§ **Task details**
A word-for-word copy of the lines from the one holding "Orgpedia would like" through the final line of the records below is the only output asked for.

Document images with source code:

• • • •

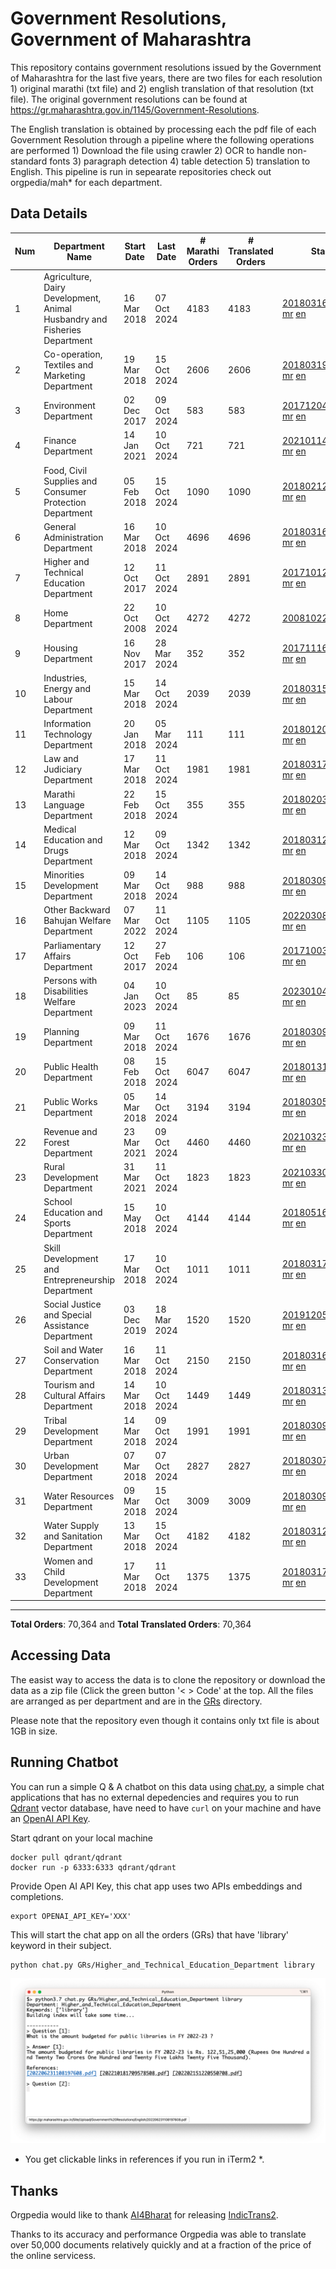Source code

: # Government Resolutions, Government of Maharashtra

This repository contains government resolutions issued by the Government of Maharashtra for the last five years, there are two files for each resolution 1) original marathi (txt file) and 2) english translation of that resolution (txt file). The original government resolutions can be found at https://gr.maharashtra.gov.in/1145/Government-Resolutions.

The English translation is obtained by processing each the pdf file of each Government Resolution through a pipeline where the following operations are performed 1) Download the file using crawler 2) OCR to handle non-standard fonts 3) paragraph detection 4) table  detection 5) translation to English. This pipeline is run in sepearate repositories check out orgpedia/mah* for each department.


## Data Details

| Num | Department Name | Start Date | Last Date | # Marathi Orders | # Translated Orders | Starting Order | Last Order |
| --- | --------------- | ---------- | --------- | ---------------- | ------------------- | -------------- | ---------- |
| 1 | Agriculture, Dairy Development, Animal Husbandry and Fisheries Department | 16 Mar 2018 | 07 Oct 2024 | 4183 | 4183 | [201803161624182101.pdf](https://gr.maharashtra.gov.in/Site/Upload/Government%20Resolutions/English/201803161624182101.pdf) [mr](GRs/Agriculture,_Dairy_Development,_Animal_Husbandry_and_Fisheries_Department/201803161624182101.pdf.mr.txt) [en](GRs/Agriculture,_Dairy_Development,_Animal_Husbandry_and_Fisheries_Department/201803161624182101.pdf.en.txt) | [202410081152336701.pdf](https://gr.maharashtra.gov.in/Site/Upload/Government%20Resolutions/English/202410081152336701.pdf) [mr](GRs/Agriculture,_Dairy_Development,_Animal_Husbandry_and_Fisheries_Department/202410081152336701.pdf.mr.txt) [en](GRs/Agriculture,_Dairy_Development,_Animal_Husbandry_and_Fisheries_Department/202410081152336701.pdf.en.txt) |
| 2 | Co-operation, Textiles and Marketing Department | 19 Mar 2018 | 15 Oct 2024 | 2606 | 2606 | [201803191257576702.pdf](https://gr.maharashtra.gov.in/Site/Upload/Government%20Resolutions/English/201803191257576702.pdf) [mr](GRs/Co-operation,_Textiles_and_Marketing_Department/201803191257576702.pdf.mr.txt) [en](GRs/Co-operation,_Textiles_and_Marketing_Department/201803191257576702.pdf.en.txt) | [202410151620024802.pdf](https://gr.maharashtra.gov.in/Site/Upload/Government%20Resolutions/English/202410151620024802.pdf) [mr](GRs/Co-operation,_Textiles_and_Marketing_Department/202410151620024802.pdf.mr.txt) [en](GRs/Co-operation,_Textiles_and_Marketing_Department/202410151620024802.pdf.en.txt) |
| 3 | Environment Department | 02 Dec 2017 | 09 Oct 2024 | 583 | 583 | [201712041147216904.pdf](https://gr.maharashtra.gov.in/Site/Upload/Government%20Resolutions/English/201712041147216904.pdf) [mr](GRs/Environment_Department/201712041147216904.pdf.mr.txt) [en](GRs/Environment_Department/201712041147216904.pdf.en.txt) | [202410101321363304.pdf](https://gr.maharashtra.gov.in/Site/Upload/Government%20Resolutions/English/202410101321363304.pdf) [mr](GRs/Environment_Department/202410101321363304.pdf.mr.txt) [en](GRs/Environment_Department/202410101321363304.pdf.en.txt) |
| 4 | Finance Department | 14 Jan 2021 | 10 Oct 2024 | 721 | 721 | [202101141237329905.pdf](https://gr.maharashtra.gov.in/Site/Upload/Government%20Resolutions/English/202101141237329905.pdf) [mr](GRs/Finance_Department/202101141237329905.pdf.mr.txt) [en](GRs/Finance_Department/202101141237329905.pdf.en.txt) | [202410101303279205.pdf](https://gr.maharashtra.gov.in/Site/Upload/Government%20Resolutions/English/202410101303279205.pdf) [mr](GRs/Finance_Department/202410101303279205.pdf.mr.txt) [en](GRs/Finance_Department/202410101303279205.pdf.en.txt) |
| 5 | Food, Civil Supplies and Consumer Protection Department | 05 Feb 2018 | 15 Oct 2024 | 1090 | 1090 | [201802121244545806.pdf](https://gr.maharashtra.gov.in/Site/Upload/Government%20Resolutions/English/201802121244545806.pdf) [mr](GRs/Food,_Civil_Supplies_and_Consumer_Protection_Department/201802121244545806.pdf.mr.txt) [en](GRs/Food,_Civil_Supplies_and_Consumer_Protection_Department/201802121244545806.pdf.en.txt) | [202410151345250006.pdf](https://gr.maharashtra.gov.in/Site/Upload/Government%20Resolutions/English/202410151345250006.pdf) [mr](GRs/Food,_Civil_Supplies_and_Consumer_Protection_Department/202410151345250006.pdf.mr.txt) [en](GRs/Food,_Civil_Supplies_and_Consumer_Protection_Department/202410151345250006.pdf.en.txt) |
| 6 | General Administration Department | 16 Mar 2018 | 10 Oct 2024 | 4696 | 4696 | [201803161224022707.pdf](https://gr.maharashtra.gov.in/Site/Upload/Government%20Resolutions/English/201803161224022707.pdf) [mr](GRs/General_Administration_Department/201803161224022707.pdf.mr.txt) [en](GRs/General_Administration_Department/201803161224022707.pdf.en.txt) | [202410102011269207.pdf](https://gr.maharashtra.gov.in/Site/Upload/Government%20Resolutions/English/202410102011269207.pdf) [mr](GRs/General_Administration_Department/202410102011269207.pdf.mr.txt) [en](GRs/General_Administration_Department/202410102011269207.pdf.en.txt) |
| 7 | Higher and Technical Education Department | 12 Oct 2017 | 11 Oct 2024 | 2891 | 2891 | [201710121514029708.pdf](https://gr.maharashtra.gov.in/Site/Upload/Government%20Resolutions/English/201710121514029708.pdf) [mr](GRs/Higher_and_Technical_Education_Department/201710121514029708.pdf.mr.txt) [en](GRs/Higher_and_Technical_Education_Department/201710121514029708.pdf.en.txt) | [202410111808209208.pdf](https://gr.maharashtra.gov.in/Site/Upload/Government%20Resolutions/English/202410111808209208.pdf) [mr](GRs/Higher_and_Technical_Education_Department/202410111808209208.pdf.mr.txt) [en](GRs/Higher_and_Technical_Education_Department/202410111808209208.pdf.en.txt) |
| 8 | Home Department | 22 Oct 2008 | 10 Oct 2024 | 4272 | 4272 | [20081022.pdf](https://gr.maharashtra.gov.in/Site/Upload/Government%20Resolutions/English/20081022.pdf) [mr](GRs/Home_Department/20081022.pdf.mr.txt) [en](GRs/Home_Department/20081022.pdf.en.txt) | [202410101558269429.pdf](https://gr.maharashtra.gov.in/Site/Upload/Government%20Resolutions/English/202410101558269429.pdf) [mr](GRs/Home_Department/202410101558269429.pdf.mr.txt) [en](GRs/Home_Department/202410101558269429.pdf.en.txt) |
| 9 | Housing Department | 16 Nov 2017 | 28 Mar 2024 | 352 | 352 | [201711161447076609.pdf](https://gr.maharashtra.gov.in/Site/Upload/Government%20Resolutions/English/201711161447076609.pdf) [mr](GRs/Housing_Department/201711161447076609.pdf.mr.txt) [en](GRs/Housing_Department/201711161447076609.pdf.en.txt) | [202403281255554909.pdf](https://gr.maharashtra.gov.in/Site/Upload/Government%20Resolutions/English/202403281255554909.pdf) [mr](GRs/Housing_Department/202403281255554909.pdf.mr.txt) [en](GRs/Housing_Department/202403281255554909.pdf.en.txt) |
| 10 | Industries, Energy and Labour Department | 15 Mar 2018 | 14 Oct 2024 | 2039 | 2039 | [201803151204055010.pdf](https://gr.maharashtra.gov.in/Site/Upload/Government%20Resolutions/English/201803151204055010.pdf) [mr](GRs/Industries,_Energy_and_Labour_Department/201803151204055010.pdf.mr.txt) [en](GRs/Industries,_Energy_and_Labour_Department/201803151204055010.pdf.en.txt) | [202410141822049210.pdf](https://gr.maharashtra.gov.in/Site/Upload/Government%20Resolutions/English/202410141822049210.pdf) [mr](GRs/Industries,_Energy_and_Labour_Department/202410141822049210.pdf.mr.txt) [en](GRs/Industries,_Energy_and_Labour_Department/202410141822049210.pdf.en.txt) |
| 11 | Information Technology Department | 20 Jan 2018 | 05 Mar 2024 | 111 | 111 | [201801201843024511.pdf](https://gr.maharashtra.gov.in/Site/Upload/Government%20Resolutions/English/201801201843024511.pdf) [mr](GRs/Information_Technology_Department/201801201843024511.pdf.mr.txt) [en](GRs/Information_Technology_Department/201801201843024511.pdf.en.txt) | [202403051249430211.pdf](https://gr.maharashtra.gov.in/Site/Upload/Government%20Resolutions/English/202403051249430211.pdf) [mr](GRs/Information_Technology_Department/202403051249430211.pdf.mr.txt) [en](GRs/Information_Technology_Department/202403051249430211.pdf.en.txt) |
| 12 | Law and Judiciary Department | 17 Mar 2018 | 11 Oct 2024 | 1981 | 1981 | [201803171129290212.pdf](https://gr.maharashtra.gov.in/Site/Upload/Government%20Resolutions/English/201803171129290212.pdf) [mr](GRs/Law_and_Judiciary_Department/201803171129290212.pdf.mr.txt) [en](GRs/Law_and_Judiciary_Department/201803171129290212.pdf.en.txt) | [202410111601344712.pdf](https://gr.maharashtra.gov.in/Site/Upload/Government%20Resolutions/English/202410111601344712.pdf) [mr](GRs/Law_and_Judiciary_Department/202410111601344712.pdf.mr.txt) [en](GRs/Law_and_Judiciary_Department/202410111601344712.pdf.en.txt) |
| 13 | Marathi Language Department | 22 Feb 2018 | 15 Oct 2024 | 355 | 355 | [201802031549154233.pdf](https://gr.maharashtra.gov.in/Site/Upload/Government%20Resolutions/English/201802031549154233.pdf) [mr](GRs/Marathi_Language_Department/201802031549154233.pdf.mr.txt) [en](GRs/Marathi_Language_Department/201802031549154233.pdf.en.txt) | [202410151438500233.pdf](https://gr.maharashtra.gov.in/Site/Upload/Government%20Resolutions/English/202410151438500233.pdf) [mr](GRs/Marathi_Language_Department/202410151438500233.pdf.mr.txt) [en](GRs/Marathi_Language_Department/202410151438500233.pdf.en.txt) |
| 14 | Medical Education and Drugs Department | 12 Mar 2018 | 09 Oct 2024 | 1342 | 1342 | [201803121137094813.pdf](https://gr.maharashtra.gov.in/Site/Upload/Government%20Resolutions/English/201803121137094813.pdf) [mr](GRs/Medical_Education_and_Drugs_Department/201803121137094813.pdf.mr.txt) [en](GRs/Medical_Education_and_Drugs_Department/201803121137094813.pdf.en.txt) | [202410091805290913.pdf](https://gr.maharashtra.gov.in/Site/Upload/Government%20Resolutions/English/202410091805290913.pdf) [mr](GRs/Medical_Education_and_Drugs_Department/202410091805290913.pdf.mr.txt) [en](GRs/Medical_Education_and_Drugs_Department/202410091805290913.pdf.en.txt) |
| 15 | Minorities Development Department | 09 Mar 2018 | 14 Oct 2024 | 988 | 988 | [201803091218355314.pdf](https://gr.maharashtra.gov.in/Site/Upload/Government%20Resolutions/English/201803091218355314.pdf) [mr](GRs/Minorities_Development_Department/201803091218355314.pdf.mr.txt) [en](GRs/Minorities_Development_Department/201803091218355314.pdf.en.txt) | [202410141649348214.pdf](https://gr.maharashtra.gov.in/Site/Upload/Government%20Resolutions/English/202410141649348214.pdf) [mr](GRs/Minorities_Development_Department/202410141649348214.pdf.mr.txt) [en](GRs/Minorities_Development_Department/202410141649348214.pdf.en.txt) |
| 16 | Other Backward Bahujan Welfare Department | 07 Mar 2022 | 11 Oct 2024 | 1105 | 1105 | [202203081752439334.pdf](https://gr.maharashtra.gov.in/Site/Upload/Government%20Resolutions/English/202203081752439334.pdf) [mr](GRs/Other_Backward_Bahujan_Welfare_Department/202203081752439334.pdf.mr.txt) [en](GRs/Other_Backward_Bahujan_Welfare_Department/202203081752439334.pdf.en.txt) | [202410111714308834.pdf](https://gr.maharashtra.gov.in/Site/Upload/Government%20Resolutions/English/202410111714308834.pdf) [mr](GRs/Other_Backward_Bahujan_Welfare_Department/202410111714308834.pdf.mr.txt) [en](GRs/Other_Backward_Bahujan_Welfare_Department/202410111714308834.pdf.en.txt) |
| 17 | Parliamentary Affairs Department | 12 Oct 2017 | 27 Feb 2024 | 106 | 106 | [201710031642378615.pdf](https://gr.maharashtra.gov.in/Site/Upload/Government%20Resolutions/English/201710031642378615.pdf) [mr](GRs/Parliamentary_Affairs_Department/201710031642378615.pdf.mr.txt) [en](GRs/Parliamentary_Affairs_Department/201710031642378615.pdf.en.txt) | [202402271500283915.pdf](https://gr.maharashtra.gov.in/Site/Upload/Government%20Resolutions/English/202402271500283915.pdf) [mr](GRs/Parliamentary_Affairs_Department/202402271500283915.pdf.mr.txt) [en](GRs/Parliamentary_Affairs_Department/202402271500283915.pdf.en.txt) |
| 18 | Persons with Disabilities Welfare Department | 04 Jan 2023 | 10 Oct 2024 | 85 | 85 | [202301041906309635.pdf](https://gr.maharashtra.gov.in/Site/Upload/Government%20Resolutions/English/202301041906309635.pdf) [mr](GRs/Persons_with_Disabilities_Welfare_Department/202301041906309635.pdf.mr.txt) [en](GRs/Persons_with_Disabilities_Welfare_Department/202301041906309635.pdf.en.txt) | [202410101258467935.pdf](https://gr.maharashtra.gov.in/Site/Upload/Government%20Resolutions/English/202410101258467935.pdf) [mr](GRs/Persons_with_Disabilities_Welfare_Department/202410101258467935.pdf.mr.txt) [en](GRs/Persons_with_Disabilities_Welfare_Department/202410101258467935.pdf.en.txt) |
| 19 | Planning Department | 09 Mar 2018 | 11 Oct 2024 | 1676 | 1676 | [201803091441032716.pdf](https://gr.maharashtra.gov.in/Site/Upload/Government%20Resolutions/English/201803091441032716.pdf) [mr](GRs/Planning_Department/201803091441032716.pdf.mr.txt) [en](GRs/Planning_Department/201803091441032716.pdf.en.txt) | [202410111105259116.pdf](https://gr.maharashtra.gov.in/Site/Upload/Government%20Resolutions/English/202410111105259116.pdf) [mr](GRs/Planning_Department/202410111105259116.pdf.mr.txt) [en](GRs/Planning_Department/202410111105259116.pdf.en.txt) |
| 20 | Public Health Department | 08 Feb 2018 | 15 Oct 2024 | 6047 | 6047 | [201801311722275417.pdf](https://gr.maharashtra.gov.in/Site/Upload/Government%20Resolutions/English/201801311722275417.pdf) [mr](GRs/Public_Health_Department/201801311722275417.pdf.mr.txt) [en](GRs/Public_Health_Department/201801311722275417.pdf.en.txt) | [202410151022296017.pdf](https://gr.maharashtra.gov.in/Site/Upload/Government%20Resolutions/English/202410151022296017.pdf) [mr](GRs/Public_Health_Department/202410151022296017.pdf.mr.txt) [en](GRs/Public_Health_Department/202410151022296017.pdf.en.txt) |
| 21 | Public Works Department | 05 Mar 2018 | 14 Oct 2024 | 3194 | 3194 | [201803051515468118.pdf](https://gr.maharashtra.gov.in/Site/Upload/Government%20Resolutions/English/201803051515468118.pdf) [mr](GRs/Public_Works_Department/201803051515468118.pdf.mr.txt) [en](GRs/Public_Works_Department/201803051515468118.pdf.en.txt) | [202410141216182118.pdf](https://gr.maharashtra.gov.in/Site/Upload/Government%20Resolutions/English/202410141216182118.pdf) [mr](GRs/Public_Works_Department/202410141216182118.pdf.mr.txt) [en](GRs/Public_Works_Department/202410141216182118.pdf.en.txt) |
| 22 | Revenue and Forest Department | 23 Mar 2021 | 09 Oct 2024 | 4460 | 4460 | [202103231328393119.pdf](https://gr.maharashtra.gov.in/Site/Upload/Government%20Resolutions/English/202103231328393119.pdf) [mr](GRs/Revenue_and_Forest_Department/202103231328393119.pdf.mr.txt) [en](GRs/Revenue_and_Forest_Department/202103231328393119.pdf.en.txt) | [202410091909432119.pdf](https://gr.maharashtra.gov.in/Site/Upload/Government%20Resolutions/English/202410091909432119.pdf) [mr](GRs/Revenue_and_Forest_Department/202410091909432119.pdf.mr.txt) [en](GRs/Revenue_and_Forest_Department/202410091909432119.pdf.en.txt) |
| 23 | Rural Development Department | 31 Mar 2021 | 11 Oct 2024 | 1823 | 1823 | [202103301021181120.pdf](https://gr.maharashtra.gov.in/Site/Upload/Government%20Resolutions/English/202103301021181120.pdf) [mr](GRs/Rural_Development_Department/202103301021181120.pdf.mr.txt) [en](GRs/Rural_Development_Department/202103301021181120.pdf.en.txt) | [202410111521535520.pdf](https://gr.maharashtra.gov.in/Site/Upload/Government%20Resolutions/English/202410111521535520.pdf) [mr](GRs/Rural_Development_Department/202410111521535520.pdf.mr.txt) [en](GRs/Rural_Development_Department/202410111521535520.pdf.en.txt) |
| 24 | School Education and Sports Department | 15 May 2018 | 10 Oct 2024 | 4144 | 4144 | [201805161114241221.pdf](https://gr.maharashtra.gov.in/Site/Upload/Government%20Resolutions/English/201805161114241221.pdf) [mr](GRs/School_Education_and_Sports_Department/201805161114241221.pdf.mr.txt) [en](GRs/School_Education_and_Sports_Department/201805161114241221.pdf.en.txt) | [202410101742333421.pdf](https://gr.maharashtra.gov.in/Site/Upload/Government%20Resolutions/English/202410101742333421.pdf) [mr](GRs/School_Education_and_Sports_Department/202410101742333421.pdf.mr.txt) [en](GRs/School_Education_and_Sports_Department/202410101742333421.pdf.en.txt) |
| 25 | Skill Development and Entrepreneurship Department | 17 Mar 2018 | 10 Oct 2024 | 1011 | 1011 | [201803171322099003.pdf](https://gr.maharashtra.gov.in/Site/Upload/Government%20Resolutions/English/201803171322099003.pdf) [mr](GRs/Skill_Development_and_Entrepreneurship_Department/201803171322099003.pdf.mr.txt) [en](GRs/Skill_Development_and_Entrepreneurship_Department/201803171322099003.pdf.en.txt) | [202410102029303003.pdf](https://gr.maharashtra.gov.in/Site/Upload/Government%20Resolutions/English/202410102029303003....pdf) [mr](GRs/Skill_Development_and_Entrepreneurship_Department/202410102029303003.pdf.mr.txt) [en](GRs/Skill_Development_and_Entrepreneurship_Department/202410102029303003.pdf.en.txt) |
| 26 | Social Justice and Special Assistance Department | 03 Dec 2019 | 18 Mar 2024 | 1520 | 1520 | [201912051107011622.pdf](https://gr.maharashtra.gov.in/Site/Upload/Government%20Resolutions/English/201912051107011622.pdf) [mr](GRs/Social_Justice_and_Special_Assistance_Department/201912051107011622.pdf.mr.txt) [en](GRs/Social_Justice_and_Special_Assistance_Department/201912051107011622.pdf.en.txt) | [202403201527305922.pdf](https://gr.maharashtra.gov.in/Site/Upload/Government%20Resolutions/English/202403201527305922....pdf) [mr](GRs/Social_Justice_and_Special_Assistance_Department/202403201527305922.pdf.mr.txt) [en](GRs/Social_Justice_and_Special_Assistance_Department/202403201527305922.pdf.en.txt) |
| 27 | Soil and Water Conservation Department | 16 Mar 2018 | 11 Oct 2024 | 2150 | 2150 | [201803161247582426.pdf](https://gr.maharashtra.gov.in/Site/Upload/Government%20Resolutions/English/201803161247582426.pdf) [mr](GRs/Soil_and_Water_Conservation_Department/201803161247582426.pdf.mr.txt) [en](GRs/Soil_and_Water_Conservation_Department/201803161247582426.pdf.en.txt) | [202410111734169026.pdf](https://gr.maharashtra.gov.in/Site/Upload/Government%20Resolutions/English/202410111734169026.pdf) [mr](GRs/Soil_and_Water_Conservation_Department/202410111734169026.pdf.mr.txt) [en](GRs/Soil_and_Water_Conservation_Department/202410111734169026.pdf.en.txt) |
| 28 | Tourism and Cultural Affairs Department | 14 Mar 2018 | 10 Oct 2024 | 1449 | 1449 | [201803131542054523.pdf](https://gr.maharashtra.gov.in/Site/Upload/Government%20Resolutions/English/201803131542054523.pdf) [mr](GRs/Tourism_and_Cultural_Affairs_Department/201803131542054523.pdf.mr.txt) [en](GRs/Tourism_and_Cultural_Affairs_Department/201803131542054523.pdf.en.txt) | [202410101936509323.pdf](https://gr.maharashtra.gov.in/Site/Upload/Government%20Resolutions/English/202410101936509323.pdf) [mr](GRs/Tourism_and_Cultural_Affairs_Department/202410101936509323.pdf.mr.txt) [en](GRs/Tourism_and_Cultural_Affairs_Department/202410101936509323.pdf.en.txt) |
| 29 | Tribal Development Department | 14 Mar 2018 | 09 Oct 2024 | 1991 | 1991 | [201803091105184924.pdf](https://gr.maharashtra.gov.in/Site/Upload/Government%20Resolutions/English/201803091105184924.pdf) [mr](GRs/Tribal_Development_Department/201803091105184924.pdf.mr.txt) [en](GRs/Tribal_Development_Department/201803091105184924.pdf.en.txt) | [202410091830556224.pdf](https://gr.maharashtra.gov.in/Site/Upload/Government%20Resolutions/English/202410091830556224.pdf) [mr](GRs/Tribal_Development_Department/202410091830556224.pdf.mr.txt) [en](GRs/Tribal_Development_Department/202410091830556224.pdf.en.txt) |
| 30 | Urban Development Department | 07 Mar 2018 | 07 Oct 2024 | 2827 | 2827 | [201803071203178325.pdf](https://gr.maharashtra.gov.in/Site/Upload/Government%20Resolutions/English/201803071203178325.pdf) [mr](GRs/Urban_Development_Department/201803071203178325.pdf.mr.txt) [en](GRs/Urban_Development_Department/201803071203178325.pdf.en.txt) | [202410071542497325.pdf](https://gr.maharashtra.gov.in/Site/Upload/Government%20Resolutions/English/202410071542497325.pdf) [mr](GRs/Urban_Development_Department/202410071542497325.pdf.mr.txt) [en](GRs/Urban_Development_Department/202410071542497325.pdf.en.txt) |
| 31 | Water Resources Department | 09 Mar 2018 | 15 Oct 2024 | 3009 | 3009 | [201803091034435527.pdf](https://gr.maharashtra.gov.in/Site/Upload/Government%20Resolutions/English/201803091034435527.pdf) [mr](GRs/Water_Resources_Department/201803091034435527.pdf.mr.txt) [en](GRs/Water_Resources_Department/201803091034435527.pdf.en.txt) | [202410151557076327.pdf](https://gr.maharashtra.gov.in/Site/Upload/Government%20Resolutions/English/202410151557076327.pdf) [mr](GRs/Water_Resources_Department/202410151557076327.pdf.mr.txt) [en](GRs/Water_Resources_Department/202410151557076327.pdf.en.txt) |
| 32 | Water Supply and Sanitation Department | 13 Mar 2018 | 15 Oct 2024 | 4182 | 4182 | [201803121414108428.pdf](https://gr.maharashtra.gov.in/Site/Upload/Government%20Resolutions/English/201803121414108428.pdf) [mr](GRs/Water_Supply_and_Sanitation_Department/201803121414108428.pdf.mr.txt) [en](GRs/Water_Supply_and_Sanitation_Department/201803121414108428.pdf.en.txt) | [202410091556138928.pdf](https://gr.maharashtra.gov.in/Site/Upload/Government%20Resolutions/English/202410091556138928.pdf) [mr](GRs/Water_Supply_and_Sanitation_Department/202410091556138928.pdf.mr.txt) [en](GRs/Water_Supply_and_Sanitation_Department/202410091556138928.pdf.en.txt) |
| 33 | Women and Child Development Department | 17 Mar 2018 | 11 Oct 2024 | 1375 | 1375 | [201803171539444330.pdf](https://gr.maharashtra.gov.in/Site/Upload/Government%20Resolutions/English/201803171539444330.pdf) [mr](GRs/Women_and_Child_Development_Department/201803171539444330.pdf.mr.txt) [en](GRs/Women_and_Child_Development_Department/201803171539444330.pdf.en.txt) | [202410111658017230.pdf](https://gr.maharashtra.gov.in/Site/Upload/Government%20Resolutions/English/202410111658017230.pdf) [mr](GRs/Women_and_Child_Development_Department/202410111658017230.pdf.mr.txt) [en](GRs/Women_and_Child_Development_Department/202410111658017230.pdf.en.txt) |
----------------------------------------------------------------------------------------------------

**Total Orders**: 70,364 and **Total Translated Orders**: 70,364
## Accessing Data

The easist way to access the data is to clone the repository or download the data as a zip file (Click the green button '< > Code' at the top. All the files are arranged as per department and are in the [GRs](GRs) directory.

Please note that the repository even though it contains only txt file is about 1GB in size.

## Running Chatbot

You can run a simple Q & A chatbot on this data using [chat.py](chat.py), a simple chat applications that has no external depedencies and requires you to run [Qdrant](https://qdrant.tech/) vector database, have need to have `curl` on your machine and have an [OpenAI API Key](https://help.openai.com/en/articles/4936850-where-do-i-find-my-secret-api-key).

Start qdrant on your local machine
```shell
docker pull qdrant/qdrant
docker run -p 6333:6333 qdrant/qdrant
```

Provide Open AI API Key, this chat app uses two APIs embeddings and completions.
```shell
export OPENAI_API_KEY='XXX'
```

This will start the chat app on all the orders (GRs) that have 'library' keyword in their subject.

```shell
python chat.py GRs/Higher_and_Technical_Education_Department library
```

![screenshot of running chat.py](screenshot.png)

* You get clickable links in references if you run in iTerm2 *.

## Thanks

Orgpedia would like to thank [AI4Bharat](https://ai4bharat.iitm.ac.in/) for releasing [IndicTrans2](https://github.com/AI4Bharat/IndicTrans2).

Thanks to its accuracy and performance Orgpedia was able to translate over 50,000 documents relatively quickly and at a fraction of the price of the online servicess.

• • • •

§ **Answer to the exercise**
Orgpedia would like to thank [AI4Bharat](https://ai4bharat.iitm.ac.in/) for releasing [IndicTrans2](https://github.com/AI4Bharat/IndicTrans2).

Thanks to its accuracy and performance Orgpedia was able to translate over 50,000 documents relatively quickly and at a fraction of the price of the online servicess.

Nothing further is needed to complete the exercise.